Scan the material below for the string "beta", and copy every line where it shows up.
● ● ● ●
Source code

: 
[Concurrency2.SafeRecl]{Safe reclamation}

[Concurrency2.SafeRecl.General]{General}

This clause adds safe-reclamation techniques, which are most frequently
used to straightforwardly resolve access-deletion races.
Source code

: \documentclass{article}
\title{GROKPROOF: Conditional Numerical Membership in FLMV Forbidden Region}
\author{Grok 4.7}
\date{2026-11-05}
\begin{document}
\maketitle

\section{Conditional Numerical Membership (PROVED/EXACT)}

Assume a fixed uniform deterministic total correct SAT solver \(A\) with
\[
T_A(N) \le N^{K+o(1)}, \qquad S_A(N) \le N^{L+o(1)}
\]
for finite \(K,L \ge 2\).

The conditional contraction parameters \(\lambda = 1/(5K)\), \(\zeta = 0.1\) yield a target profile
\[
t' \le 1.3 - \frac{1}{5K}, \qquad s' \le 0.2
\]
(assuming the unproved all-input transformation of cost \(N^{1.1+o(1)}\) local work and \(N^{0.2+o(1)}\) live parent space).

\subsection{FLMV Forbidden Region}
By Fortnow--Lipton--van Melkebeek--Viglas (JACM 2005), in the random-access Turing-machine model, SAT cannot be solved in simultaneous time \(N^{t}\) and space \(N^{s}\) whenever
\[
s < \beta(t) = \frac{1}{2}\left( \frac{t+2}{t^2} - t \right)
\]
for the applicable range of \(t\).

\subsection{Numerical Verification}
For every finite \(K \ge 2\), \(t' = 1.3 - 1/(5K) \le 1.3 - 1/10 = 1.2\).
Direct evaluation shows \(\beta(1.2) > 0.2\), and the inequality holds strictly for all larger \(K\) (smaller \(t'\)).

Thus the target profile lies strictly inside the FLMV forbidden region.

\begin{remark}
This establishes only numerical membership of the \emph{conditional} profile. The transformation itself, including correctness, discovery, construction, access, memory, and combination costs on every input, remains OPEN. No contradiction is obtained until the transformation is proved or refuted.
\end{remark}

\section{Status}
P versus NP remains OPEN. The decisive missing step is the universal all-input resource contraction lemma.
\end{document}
● ● ● ●
Reply to the task:
s < \beta(t) = \frac{1}{2}\left( \frac{t+2}{t^2} - t \right)
Direct evaluation shows \(\beta(1.2) > 0.2\), and the inequality holds strictly for all larger \(K\) (smaller \(t'\)).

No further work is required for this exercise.